Voles feed on the underground roots of plants and are famous for devouring Spring bulbs. One source suggests that they can burrow down a foot into the soil to reach your tulips never-to-be. Even though they do travel above ground, you rarely see them; but you can often see their distinctive trails of tramped-down grass.

The easiest response to voracious voles is to plant non-edible bulbs like daffodils, fritillaria and ornamental alliums. If tulips you MUST plant, follow this plan:
  • When you plant your bulbs in the Fall (between Halloween and Thanksgiving for most of us), plant them in their own bed.

  • Surround each bulb with a lot of small sharp stones or something similar, like the commercial product 'Vole Bloc'.

  • When you're done planting, remove all of the 'tulip trash' like browned-out wrappers and such from the surface of the bed.

  • Then cover up the scent by spraying the bed with a castor oil-based repellant designed for mole and vole control; or even better, mulch the bed with several inches of dog fur, which repels Evil Squirrels as well as voracious voles.

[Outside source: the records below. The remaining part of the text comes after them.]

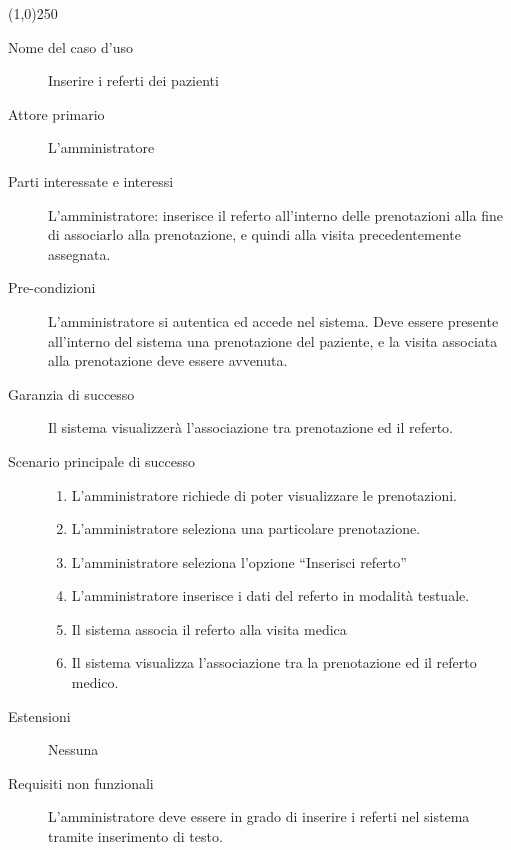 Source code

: \begin{center}
\line(1,0){250}
\end{center}




\begin{description}
\item[Nome del caso d'uso]
       	Inserire i referti dei pazienti

\item[Attore primario]
        L'amministratore

\item[Parti interessate e interessi]
        L'amministratore: inserisce il referto all'interno delle prenotazioni alla fine
        di associarlo alla prenotazione, e quindi alla visita precedentemente 
        assegnata.

\item[Pre-condizioni]
	L'amministratore si autentica ed accede nel sistema.
        Deve essere presente all'interno del sistema una prenotazione del paziente,
        e la visita associata alla prenotazione deve essere avvenuta.

\item[Garanzia di successo]
        Il sistema visualizzerà l'associazione tra prenotazione ed il referto.

\item[Scenario principale di successo]
\begin{enumerate}
\item L'amministratore richiede di poter visualizzare le prenotazioni.
\item L'amministratore seleziona una particolare prenotazione.
\item L'amministratore seleziona l'opzione ``Inserisci referto''
\item L'amministratore inserisce i dati del referto in modalità testuale.
\item Il sistema associa il referto alla visita medica
\item Il sistema visualizza l'associazione tra la prenotazione ed il referto medico.

\end{enumerate}

\item[Estensioni]
	Nessuna


\item[Requisiti non funzionali]
\begin{itemize}
\diam L'amministratore deve essere in grado di inserire i referti nel sistema
	tramite inserimento di testo.
\end{itemize}
\end{description}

  • Don't feed the bulbs when you plant. The Spring flower is already formed inside the bulb when you plant it. The time to feed Spring bulbs is right after their flowers fade in the Spring, when they're actively growing the following year's flower.

  • Remove any wood mulch from the area. Never a good idea horticulturally, this ridiculous trend of covering everything a foot deep in trash wood that has been chipped and painted some God-awful color never seen in nature makes a perfect home for voles. You might as well build little condos for them.

  • When the bulb greenery emerges in the Spring, spray more castor oil or freshen up the dog fur mulch (this will also deter Dastardly Deer).

  • When the flowers fade, clip off the little seedhead that forms at the top of the stalk, but don't cut the stalk down low or molest the green leaves in any way. They're absorbing the solar energy that will grow next year's flowers.

  • And once again, this is the time to give them a gentle feeding with an organic/natural food designed for bulbs.

  • When the greenery turns brown, you can clip it off. If you're not going to use that spot for anything else, you can leave the bulbs in the ground. Otherwise, dig up the bulbs and store them in onion bags in a cool, dry spot indoors until Fall. Then the bulbs won't rot from watering when you grow something else overtop of them.

  • Or just grow daffodils.
What we have said so far about planting, feeding and leaving alone greenery applies to all Spring bulbs, but I'd like to address Barry's planting in a lawn, which was only a bad idea because of the type of bulb he chose. It has long been the fashion in Europe to plant Spring bulbs in lawns, but only the small, early-flowering ones (which used to be called 'minor bulbs' but are now called 'special bulbs') like Snowdrops and Glory-of Snow. These bulbs emerge in winter, often justifying the 'Snow' in their names, and produce greenery that fades by the time the lawn needs its first cutting.